Records from a collection:
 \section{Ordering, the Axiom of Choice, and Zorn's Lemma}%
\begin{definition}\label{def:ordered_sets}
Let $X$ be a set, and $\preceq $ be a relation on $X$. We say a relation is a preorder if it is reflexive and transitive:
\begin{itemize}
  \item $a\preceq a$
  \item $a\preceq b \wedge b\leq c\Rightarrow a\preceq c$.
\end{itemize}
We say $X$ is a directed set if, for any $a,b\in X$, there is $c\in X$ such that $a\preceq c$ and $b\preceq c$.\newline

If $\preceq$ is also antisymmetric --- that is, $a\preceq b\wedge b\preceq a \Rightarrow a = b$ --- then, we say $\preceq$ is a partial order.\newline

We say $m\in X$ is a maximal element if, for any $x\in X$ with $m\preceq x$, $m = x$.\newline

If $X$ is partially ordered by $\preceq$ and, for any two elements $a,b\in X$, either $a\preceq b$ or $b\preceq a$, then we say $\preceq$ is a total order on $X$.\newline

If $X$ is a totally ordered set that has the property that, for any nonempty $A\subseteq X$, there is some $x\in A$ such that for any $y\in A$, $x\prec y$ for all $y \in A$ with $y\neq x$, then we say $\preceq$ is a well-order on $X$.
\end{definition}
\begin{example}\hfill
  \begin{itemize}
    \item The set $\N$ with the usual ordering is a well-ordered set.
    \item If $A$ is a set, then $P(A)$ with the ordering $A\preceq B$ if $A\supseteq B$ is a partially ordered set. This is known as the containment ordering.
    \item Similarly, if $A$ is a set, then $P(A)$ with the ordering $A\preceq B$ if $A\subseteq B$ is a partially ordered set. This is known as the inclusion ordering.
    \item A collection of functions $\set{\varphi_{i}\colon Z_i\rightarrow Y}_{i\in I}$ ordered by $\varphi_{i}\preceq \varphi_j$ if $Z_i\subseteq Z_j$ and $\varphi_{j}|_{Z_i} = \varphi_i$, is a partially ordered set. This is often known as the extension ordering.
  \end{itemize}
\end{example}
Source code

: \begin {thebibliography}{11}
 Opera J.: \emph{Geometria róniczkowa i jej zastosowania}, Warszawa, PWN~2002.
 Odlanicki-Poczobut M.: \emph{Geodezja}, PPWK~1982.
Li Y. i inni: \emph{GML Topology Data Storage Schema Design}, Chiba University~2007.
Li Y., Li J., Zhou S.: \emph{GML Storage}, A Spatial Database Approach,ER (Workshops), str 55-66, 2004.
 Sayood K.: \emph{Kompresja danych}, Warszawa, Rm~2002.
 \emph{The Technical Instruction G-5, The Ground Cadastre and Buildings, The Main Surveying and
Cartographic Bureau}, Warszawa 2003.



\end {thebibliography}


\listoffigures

### Work task
Return all of the entries word for word.

### Task output
 \section{Ordering, the Axiom of Choice, and Zorn's Lemma}%
\begin{definition}\label{def:ordered_sets}
Let $X$ be a set, and $\preceq $ be a relation on $X$. We say a relation is a preorder if it is reflexive and transitive:
\begin{itemize}
  \item $a\preceq a$
  \item $a\preceq b \wedge b\leq c\Rightarrow a\preceq c$.
\end{itemize}
We say $X$ is a directed set if, for any $a,b\in X$, there is $c\in X$ such that $a\preceq c$ and $b\preceq c$.\newline

If $\preceq$ is also antisymmetric --- that is, $a\preceq b\wedge b\preceq a \Rightarrow a = b$ --- then, we say $\preceq$ is a partial order.\newline

We say $m\in X$ is a maximal element if, for any $x\in X$ with $m\preceq x$, $m = x$.\newline

If $X$ is partially ordered by $\preceq$ and, for any two elements $a,b\in X$, either $a\preceq b$ or $b\preceq a$, then we say $\preceq$ is a total order on $X$.\newline

If $X$ is a totally ordered set that has the property that, for any nonempty $A\subseteq X$, there is some $x\in A$ such that for any $y\in A$, $x\prec y$ for all $y \in A$ with $y\neq x$, then we say $\preceq$ is a well-order on $X$.
\end{definition}
\begin{example}\hfill
  \begin{itemize}
    \item The set $\N$ with the usual ordering is a well-ordered set.
    \item If $A$ is a set, then $P(A)$ with the ordering $A\preceq B$ if $A\supseteq B$ is a partially ordered set. This is known as the containment ordering.
    \item Similarly, if $A$ is a set, then $P(A)$ with the ordering $A\preceq B$ if $A\subseteq B$ is a partially ordered set. This is known as the inclusion ordering.
    \item A collection of functions $\set{\varphi_{i}\colon Z_i\rightarrow Y}_{i\in I}$ ordered by $\varphi_{i}\preceq \varphi_j$ if $Z_i\subseteq Z_j$ and $\varphi_{j}|_{Z_i} = \varphi_i$, is a partially ordered set. This is often known as the extension ordering.
  \end{itemize}
\end{example}
Source code

: \begin {thebibliography}{11}
 Opera J.: \emph{Geometria róniczkowa i jej zastosowania}, Warszawa, PWN~2002.
 Odlanicki-Poczobut M.: \emph{Geodezja}, PPWK~1982.
Li Y. i inni: \emph{GML Topology Data Storage Schema Design}, Chiba University~2007.
Li Y., Li J., Zhou S.: \emph{GML Storage}, A Spatial Database Approach,ER (Workshops), str 55-66, 2004.
 Sayood K.: \emph{Kompresja danych}, Warszawa, Rm~2002.
 \emph{The Technical Instruction G-5, The Ground Cadastre and Buildings, The Main Surveying and
Cartographic Bureau}, Warszawa 2003.



\end {thebibliography}


\listoffigures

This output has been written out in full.